# [Problem]
Apart from the pictures, every part of the records below gets retyped exactly.

# [Dataset entries]
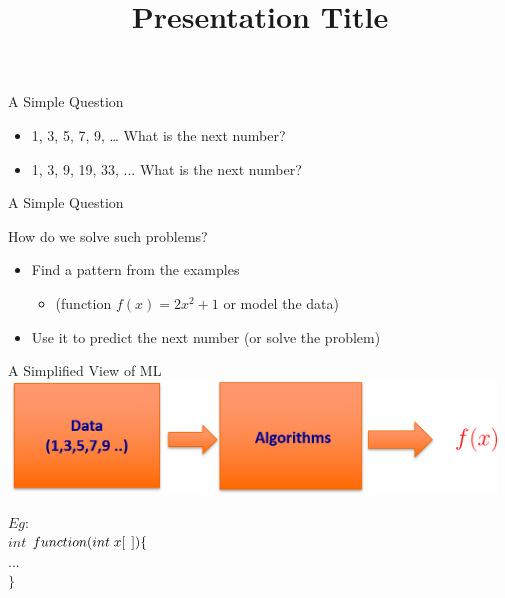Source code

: \documentclass[aspectratio=169,14pt]{beamer}
\title[Regression Models]{Presentation Title}
\begin{document}
{\1
\begin{frame}
\end{frame}
}

\begin{frame}{A Simple Question}
\begin{overprint}
  \begin{itemize}
  \item<2->\alert{1, 3, 5, 7, 9, …	What is the next number?} \\
 

\vspace{3ex}
\item<5-> \alert{1, 3, 9, 19, 33, ... What is the next number?} \\
   
  \end{itemize}
\end{overprint}
\end{frame}

\begin{frame}{A Simple Question}

\begin{block}{How do we solve such problems?}
\begin{itemize}
\item<2-> Find a pattern from the examples
\begin{itemize}
\item<2->(function \alert{$f(x)=2{x^2}+1$} or model the data)
\end{itemize}
\item<3-> Use it to predict the next number (or solve the  problem)
\end{itemize}
\end{block}
\end{frame}

\begin{frame}{A Simplified View of ML}
\includegraphics[width=13cm,height=3cm]{Images/Lin_reg_pic1.png}

\vfill
\hspace{8.8cm}
 $Eg:$ \\
\hfill
$int$  $function(int\;x[\hspace{1ex}])\{$ \\
\hspace{8.8cm}
$...$ \\
\hspace{8.8cm}
$\}$

\end{frame}
\end{document}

# [Answer to this task]
Source code

: \documentclass[aspectratio=169,14pt]{beamer}
\title[Regression Models]{Presentation Title}
\begin{document}
{\1
\begin{frame}
\end{frame}
}

\begin{frame}{A Simple Question}
\begin{overprint}
  \begin{itemize}
  \item<2->\alert{1, 3, 5, 7, 9, …	What is the next number?} \\
 

\vspace{3ex}
\item<5-> \alert{1, 3, 9, 19, 33, ... What is the next number?} \\
   
  \end{itemize}
\end{overprint}
\end{frame}

\begin{frame}{A Simple Question}

\begin{block}{How do we solve such problems?}
\begin{itemize}
\item<2-> Find a pattern from the examples
\begin{itemize}
\item<2->(function \alert{$f(x)=2{x^2}+1$} or model the data)
\end{itemize}
\item<3-> Use it to predict the next number (or solve the  problem)
\end{itemize}
\end{block}
\end{frame}

\begin{frame}{A Simplified View of ML}
\includegraphics[width=13cm,height=3cm]{Images/Lin_reg_pic1.png}

\vfill
\hspace{8.8cm}
 $Eg:$ \\
\hfill
$int$  $function(int\;x[\hspace{1ex}])\{$ \\
\hspace{8.8cm}
$...$ \\
\hspace{8.8cm}
$\}$

\end{frame}
\end{document}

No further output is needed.